在宅勤務の頻度は部署やプロジェクトの状況によりますが、週に数日のリモートワークと出社を組み合わせるハイブリッド型が主流となっています。
休日休暇
完全週休二日制で、年間休日は126日(2025年度)と、日本企業の平均日数112日(厚生労働省「令和6年就労条件総合調査」)より14日も多くなっています。す。
年次有給休暇は初年度から24日付与され、試用期間中でも入社月に応じて3~8日の範囲で付与されるなど、手厚い制度となっています。
休暇取得も奨励されており、ワークライフバランスを重視する文化が根付いています。
残業/休暇取得の運用状況
残業
部署や繁忙期によって変動しますが、全社的に働き方改革が進められており、残業時間の削減に取り組んでいます。
PCのログで労働時間が厳密に管理されており、サービス残業を防ぐ仕組みが整備されています。
休暇取得
年次有給休暇の取得率は高く、リフレッシュ休暇やライフサポート休暇など、独自の休暇制度も充実しています。
福利厚生(住宅手当、育児、スキルアップ)など
日立製作所の福利厚生は、国内企業の中でも充実した内容となっています。
社員が安心して長く働けるよう、生活のさまざまな側面をサポートする制度が整っています。
住宅支援制度
特に手厚いのが住宅関連のサポートです。
独身寮や社宅制度に加え、持ち家や賃貸住宅に住む社員に対して、条件に応じて最大月額5万円の住宅手当が支給されます。
これは、可処分所得に大きく影響する魅力的な制度です。
カフェテリアプラン
年間で一定のポイントが付与され、社員が自身のライフスタイルやニーズに合わせて、住宅補助やリフレッシュ、育児・介護用品の購入、自己啓発など、多彩なメニューの中から自由にサービスを選んで利用できる制度です。
資産形成支援
給与天引きで自社株を購入できる社員持株制度(奨励金あり)や、財形貯蓄制度があります。
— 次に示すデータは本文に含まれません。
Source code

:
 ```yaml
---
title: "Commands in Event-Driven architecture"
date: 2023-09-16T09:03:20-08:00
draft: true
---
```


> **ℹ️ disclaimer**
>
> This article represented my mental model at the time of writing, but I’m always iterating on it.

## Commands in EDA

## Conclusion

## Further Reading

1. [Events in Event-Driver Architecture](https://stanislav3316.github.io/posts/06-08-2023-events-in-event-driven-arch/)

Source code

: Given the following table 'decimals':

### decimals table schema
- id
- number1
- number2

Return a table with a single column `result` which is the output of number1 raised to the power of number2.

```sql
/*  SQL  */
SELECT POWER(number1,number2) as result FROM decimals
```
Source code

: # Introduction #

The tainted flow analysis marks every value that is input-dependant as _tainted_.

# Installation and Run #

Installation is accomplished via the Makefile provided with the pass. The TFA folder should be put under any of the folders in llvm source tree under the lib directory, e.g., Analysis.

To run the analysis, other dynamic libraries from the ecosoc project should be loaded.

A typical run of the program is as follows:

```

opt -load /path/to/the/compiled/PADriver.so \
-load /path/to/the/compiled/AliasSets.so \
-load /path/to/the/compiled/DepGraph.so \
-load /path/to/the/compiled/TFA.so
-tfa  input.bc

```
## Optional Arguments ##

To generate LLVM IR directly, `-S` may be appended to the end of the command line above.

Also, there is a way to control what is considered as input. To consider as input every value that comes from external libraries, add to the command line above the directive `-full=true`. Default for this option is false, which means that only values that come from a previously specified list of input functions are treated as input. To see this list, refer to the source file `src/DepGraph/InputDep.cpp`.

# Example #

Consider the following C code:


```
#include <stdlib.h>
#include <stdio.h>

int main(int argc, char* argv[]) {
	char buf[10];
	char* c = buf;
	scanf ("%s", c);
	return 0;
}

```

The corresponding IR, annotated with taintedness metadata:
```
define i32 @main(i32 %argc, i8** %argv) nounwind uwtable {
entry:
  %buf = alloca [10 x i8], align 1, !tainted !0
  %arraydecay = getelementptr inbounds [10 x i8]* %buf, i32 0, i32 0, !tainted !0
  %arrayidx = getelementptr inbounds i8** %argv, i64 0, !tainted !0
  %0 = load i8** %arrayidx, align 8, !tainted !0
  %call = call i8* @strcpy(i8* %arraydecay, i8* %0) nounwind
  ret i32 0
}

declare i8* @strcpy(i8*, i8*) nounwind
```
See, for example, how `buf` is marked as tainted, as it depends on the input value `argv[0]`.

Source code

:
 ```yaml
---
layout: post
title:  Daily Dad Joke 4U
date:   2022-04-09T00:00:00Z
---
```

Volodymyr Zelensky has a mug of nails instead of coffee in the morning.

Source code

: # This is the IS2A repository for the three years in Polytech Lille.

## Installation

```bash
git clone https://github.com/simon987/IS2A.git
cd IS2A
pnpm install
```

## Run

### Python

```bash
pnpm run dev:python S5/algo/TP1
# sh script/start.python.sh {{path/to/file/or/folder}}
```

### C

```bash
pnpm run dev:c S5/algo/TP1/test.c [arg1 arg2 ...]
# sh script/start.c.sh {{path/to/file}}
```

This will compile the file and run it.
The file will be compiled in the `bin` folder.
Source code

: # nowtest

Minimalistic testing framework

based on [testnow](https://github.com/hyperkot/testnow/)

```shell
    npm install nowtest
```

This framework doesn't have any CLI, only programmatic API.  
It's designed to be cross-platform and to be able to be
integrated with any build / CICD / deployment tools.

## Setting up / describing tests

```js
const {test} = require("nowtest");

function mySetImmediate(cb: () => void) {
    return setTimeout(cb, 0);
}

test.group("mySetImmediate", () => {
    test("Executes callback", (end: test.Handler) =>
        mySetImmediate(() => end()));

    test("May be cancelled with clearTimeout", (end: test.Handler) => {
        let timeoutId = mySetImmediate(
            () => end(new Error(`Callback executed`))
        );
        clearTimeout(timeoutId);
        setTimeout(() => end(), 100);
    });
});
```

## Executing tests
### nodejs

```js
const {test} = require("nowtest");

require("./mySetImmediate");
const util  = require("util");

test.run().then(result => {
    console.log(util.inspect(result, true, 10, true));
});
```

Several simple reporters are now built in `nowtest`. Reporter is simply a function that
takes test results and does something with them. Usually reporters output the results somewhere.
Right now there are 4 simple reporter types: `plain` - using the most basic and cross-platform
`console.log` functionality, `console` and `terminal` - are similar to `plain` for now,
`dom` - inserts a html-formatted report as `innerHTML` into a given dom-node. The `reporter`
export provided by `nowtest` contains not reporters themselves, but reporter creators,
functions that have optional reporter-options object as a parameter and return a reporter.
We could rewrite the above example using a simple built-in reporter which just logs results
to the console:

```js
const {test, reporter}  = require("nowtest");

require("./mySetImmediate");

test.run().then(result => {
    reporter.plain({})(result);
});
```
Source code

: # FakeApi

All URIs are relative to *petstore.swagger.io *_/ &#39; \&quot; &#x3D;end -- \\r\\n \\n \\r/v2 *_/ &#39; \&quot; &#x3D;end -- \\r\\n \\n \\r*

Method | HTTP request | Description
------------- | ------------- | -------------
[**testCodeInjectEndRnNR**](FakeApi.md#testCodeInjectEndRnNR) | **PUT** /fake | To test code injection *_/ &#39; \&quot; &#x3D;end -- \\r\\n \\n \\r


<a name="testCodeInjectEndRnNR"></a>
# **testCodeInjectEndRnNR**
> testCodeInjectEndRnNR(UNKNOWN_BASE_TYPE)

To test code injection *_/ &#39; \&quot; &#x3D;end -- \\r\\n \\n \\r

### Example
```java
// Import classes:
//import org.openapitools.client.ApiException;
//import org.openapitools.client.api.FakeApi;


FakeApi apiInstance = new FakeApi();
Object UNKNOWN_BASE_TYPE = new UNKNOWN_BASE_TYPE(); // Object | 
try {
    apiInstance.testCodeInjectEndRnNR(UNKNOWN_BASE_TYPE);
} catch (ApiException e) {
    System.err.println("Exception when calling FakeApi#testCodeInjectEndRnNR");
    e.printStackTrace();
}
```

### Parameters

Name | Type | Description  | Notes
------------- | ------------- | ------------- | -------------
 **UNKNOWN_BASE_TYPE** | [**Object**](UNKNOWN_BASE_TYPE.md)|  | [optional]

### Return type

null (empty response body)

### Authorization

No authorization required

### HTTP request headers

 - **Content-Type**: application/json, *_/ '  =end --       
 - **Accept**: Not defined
また、退職金制度としては、確定拠出年金(DC)制度を早期から導入しており、社員の長期的な資産形成をサポートしています。
その他
家族手当、各種保険完備はもちろんのこと、育児・介護休職制度も法定を上回る水準で整備されており、ライフイベントの変化にも柔軟に対応できる環境です。
日立製作所のキャリア支援・育成制度
OJT/メンター制度/ジョブローテ/公募制度など
日立製作所では、社員のキャリア自律を促し、継続的な成長を支援するための多様な制度が用意されています。
OJTとメンター制度
中途採用者も、配属先でのOJT(On-the-Job Training)を通じて、日立での仕事の進め方や文化を学びます。
グループ会社ではメンター制度も導入されており、業務面だけでなく精神面でも先輩社員がサポートする体制が整っています。
グループ公募制度
日立のキャリア支援制度の中でも特に特徴的なのが、活発なグループ公募制度です。
社員は、自身のキャリアプランに基づき、希望する部署やポジションに自ら応募することができます。
これにより、事業領域を越えたキャリアチェンジが可能となり、社員の挑戦意欲やモチベーションの向上につながっています。
社内研修/資格支援/勉強会の仕組み
日立には社内研修や自己啓発支援が用意されており、自主的な学習意欲を尊重する文化があります。
階層別・専門分野別研修
新入社員から管理職まで、各階層で求められるリーダーシップやマネジメントスキルを学ぶ研修が体系的に整備されています。
また、技術者向けには最新技術を学ぶ専門研修、営業向けにはソリューション提案力を高める研修など、職種に応じたプログラムも整備されています。
自己啓発支援と資格取得支援
社員が自主的に学びたいプログラムを選択して受講できる仕組みがあります。
オンライン学習プラットフォームの提供や、業務に関連する資格を取得する際の受験料補助など、スキルアップを支援する仕組みが用意されています。
面談頻度やキャリア自律支援の文化
日立では、上司と部下の1on1ミーティングや、半期ごとの評価面談などが定期的に行われ、業務の進捗確認だけでなく、中長期的なキャリアに関する相談も行われます。
社員ひとりひとりが自身のキャリアに主体性を持つという「キャリア自律」の考え方が根付いており、会社はあくまでその支援者というスタンスです。
社員が主体的にキャリアを考え、行動することを促す文化が、多様な人材が活躍する基盤となっています。